* _WHAT IS NEEDED_
Exactly how many lines in this data contain the word "omega"? Only the number should be given.

* _DATASET RECORDS_
------------------------------------------------------------------------
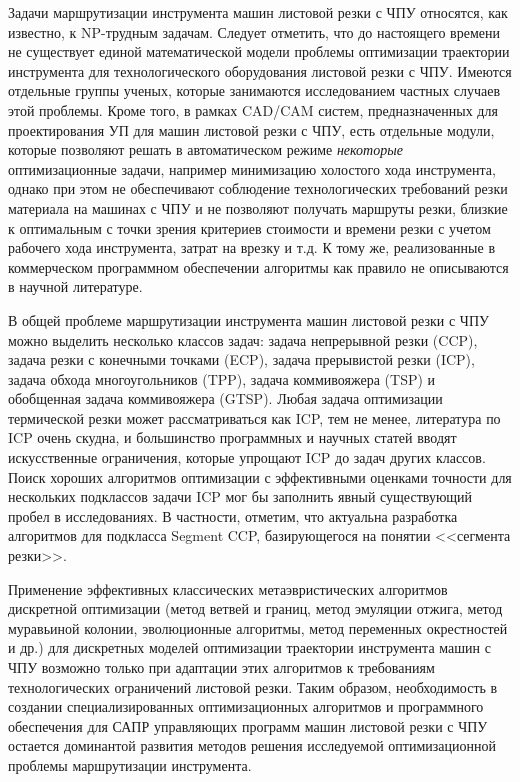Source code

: Задачи маршрутизации инструмента машин листовой резки с ЧПУ относятся,
как известно,
к
NP-трудным задачам.
Следует отметить,
что до настоящего времени не существует единой математической модели
проблемы оптимизации траектории инструмента для технологического оборудования листовой резки с ЧПУ.
Имеются отдельные группы ученых, которые занимаются исследованием частных случаев этой проблемы.
Кроме того, в рамках CAD/CAM систем,
предназначенных для проектирования УП для машин листовой резки с ЧПУ,
есть отдельные модули, которые позволяют решать
в автоматическом режиме
\textit{некоторые} оптимизационные задачи,
например минимизацию холостого хода инструмента,
однако при этом не обеспечивают соблюдение технологических требований резки материала на машинах с ЧПУ
и не позволяют получать маршруты резки,
близкие к оптимальным с точки зрения критериев стоимости и времени резки с учетом рабочего хода инструмента,
затрат на врезку и т.д.
К тому же, реализованные в коммерческом программном обеспечении алгоритмы
как правило не описываются в научной литературе.

В общей проблеме маршрутизации инструмента машин листовой резки с ЧПУ
можно выделить несколько классов задач:
задача непрерывной резки (CCP),
задача резки с конечными точками (ECP),
задача прерывистой резки (ICP),
задача обхода многоугольников (TPP),
задача коммивояжера (TSP)
и обобщенная задача коммивояжера (GTSP).
Любая задача оптимизации термической резки может рассматриваться как ICP,
тем не менее, литература по ICP очень скудна,
и большинство программных и научных статей вводят искусственные ограничения,
которые упрощают ICP до задач других классов.
Поиск хороших алгоритмов оптимизации
с эффективными оценками точности для нескольких подклассов задачи
ICP
мог бы заполнить явный существующий пробел в исследованиях.
В частности, отметим,
что актуальна разработка алгоритмов для подкласса Segment CCP,
базирующегося на понятии <<сегмента резки>>.

Применение эффективных классических метаэвристических алгоритмов дискретной оптимизации
(метод ветвей и границ, метод эмуляции отжига, метод муравьиной колонии, эволюционные алгоритмы, метод переменных окрестностей и др.)
для дискретных моделей оптимизации траектории инструмента машин с ЧПУ
возможно только при адаптации этих алгоритмов к требованиям технологических ограничений листовой резки.
Таким образом,
необходимость в создании специализированных оптимизационных
алгоритмов и программного обеспечения
для САПР управляющих программ машин листовой резки с ЧПУ
остается
доминантой развития методов решения исследуемой оптимизационной проблемы
маршрутизации инструмента.

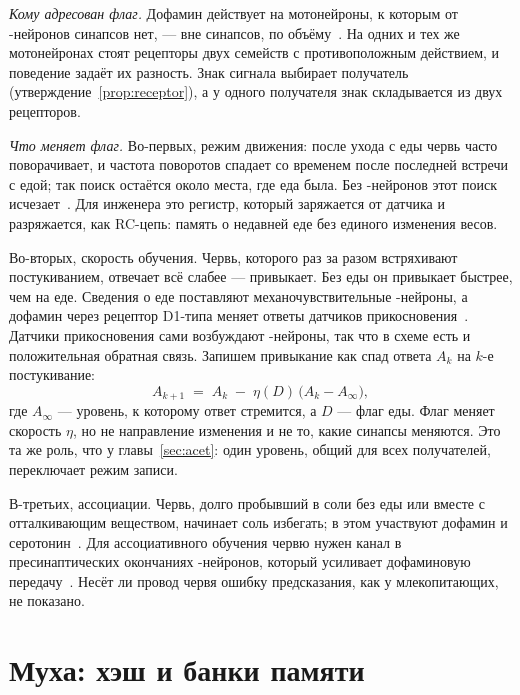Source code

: \emph{Кому адресован флаг.} Дофамин действует на мотонейроны, к которым от -нейронов синапсов нет, --- вне синапсов, по объёму~\cite{Chase2004}. На одних и тех же мотонейронах стоят рецепторы двух семейств с противоположным действием, и поведение задаёт их разность. Знак сигнала выбирает получатель (утверждение~\ref{prop:receptor}), а у одного получателя знак складывается из двух рецепторов.

\emph{Что меняет флаг.} Во-первых, режим движения: после ухода с еды червь часто поворачивает, и частота поворотов спадает со временем после последней встречи с едой; так поиск остаётся около места, где еда была. Без -нейронов этот поиск исчезает~\cite{Hills2004}. Для инженера это регистр, который заряжается от датчика и разряжается, как RC-цепь: память о недавней еде без единого изменения весов.

Во-вторых, скорость обучения. Червь, которого раз за разом встряхивают постукиванием, отвечает всё слабее --- привыкает. Без еды он привыкает быстрее, чем на еде. Сведения о еде поставляют механочувствительные -нейроны, а дофамин через рецептор D1-типа меняет ответы датчиков прикосновения~\cite{Kindt2007,Sanyal2004}. Датчики прикосновения сами возбуждают -нейроны, так что в схеме есть и положительная обратная связь. Запишем привыкание как спад ответа $A_k$ на $k$-е постукивание:
\begin{equation}
A_{k+1} \;=\; A_k \;-\; \eta(D)\,\bigl(A_k - A_\infty\bigr),
\label{eq:habituation}
\end{equation}
где $A_\infty$ --- уровень, к которому ответ стремится, а $D$ --- флаг еды. Флаг меняет скорость $\eta$, но не направление изменения и не то, какие синапсы меняются. Это та же роль, что у  главы~\ref{sec:acet}: один уровень, общий для всех получателей, переключает режим записи.

В-третьих, ассоциации. Червь, долго пробывший в соли без еды или вместе с отталкивающим веществом, начинает соль избегать; в этом участвуют дофамин и серотонин~\cite{Hukema2008}. Для ассоциативного обучения червю нужен канал в пресинаптических окончаниях -нейронов, который усиливает дофаминовую передачу~\cite{Voglis2008}. Несёт ли провод червя ошибку предсказания, как у млекопитающих, не показано.

\section{Муха: хэш и банки памяти}

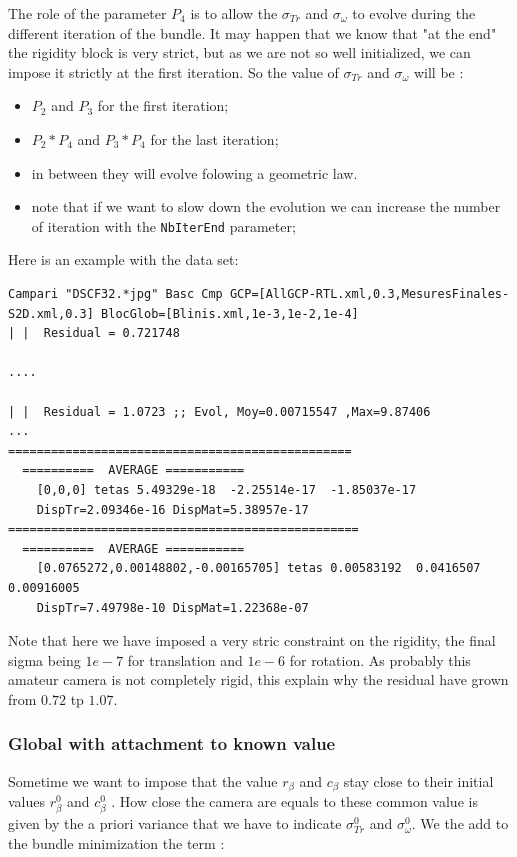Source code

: The role of the parameter $P_4$ is to allow the  $\sigma_{Tr}$ and $\sigma_{\omega}$ to evolve during
the different iteration of the bundle. It may happen that we know that "at the end" the rigidity block
is very strict, but as we are not so well initialized, we can impose it strictly at the first iteration.
So the value of $\sigma_{Tr}$ and $\sigma_{\omega}$ will be :

\begin{itemize}
    \item $P_2$ and $P_3$ for the first iteration;
    \item $P_2*P_4$ and $P_3*P_4$ for the last iteration;
    \item in between they will evolve folowing a geometric law.
    \item note that if we want to slow down the evolution we can increase the number of iteration
          with the {\tt NbIterEnd} parameter;
\end{itemize}

Here is an example with the data set:

\begin{verbatim}
Campari "DSCF32.*jpg" Basc Cmp GCP=[AllGCP-RTL.xml,0.3,MesuresFinales-S2D.xml,0.3] BlocGlob=[Blinis.xml,1e-3,1e-2,1e-4]
| |  Residual = 0.721748

....

| |  Residual = 1.0723 ;; Evol, Moy=0.00715547 ,Max=9.87406
...
================================================
  ==========  AVERAGE =========== 
    [0,0,0] tetas 5.49329e-18  -2.25514e-17  -1.85037e-17
    DispTr=2.09346e-16 DispMat=5.38957e-17
=================================================
  ==========  AVERAGE =========== 
    [0.0765272,0.00148802,-0.00165705] tetas 0.00583192  0.0416507  0.00916005
    DispTr=7.49798e-10 DispMat=1.22368e-07
\end{verbatim}

Note that here we have imposed a very stric constraint on the rigidity, the final sigma being
$1e-7$ for translation and $1e-6$ for rotation. As probably this amateur camera is not completely
rigid, this explain why the residual have grown from $0.72$ tp $1.07$.


\subsubsection{Global with attachment to known value }

Sometime we want to impose that the value $r_\beta$ and $c_\beta$ stay close
to their initial values  $r^0_\beta$ and $c^0_\beta$ .
How close the camera are equals to these common value is given by the a priori
variance that we have to indicate  $\sigma^0_{Tr} $ and $\sigma^0_{\omega} $.
We the add to the bundle minimization the term :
------------------------------------------------------------------------
* _YOUR SOLUTION_
3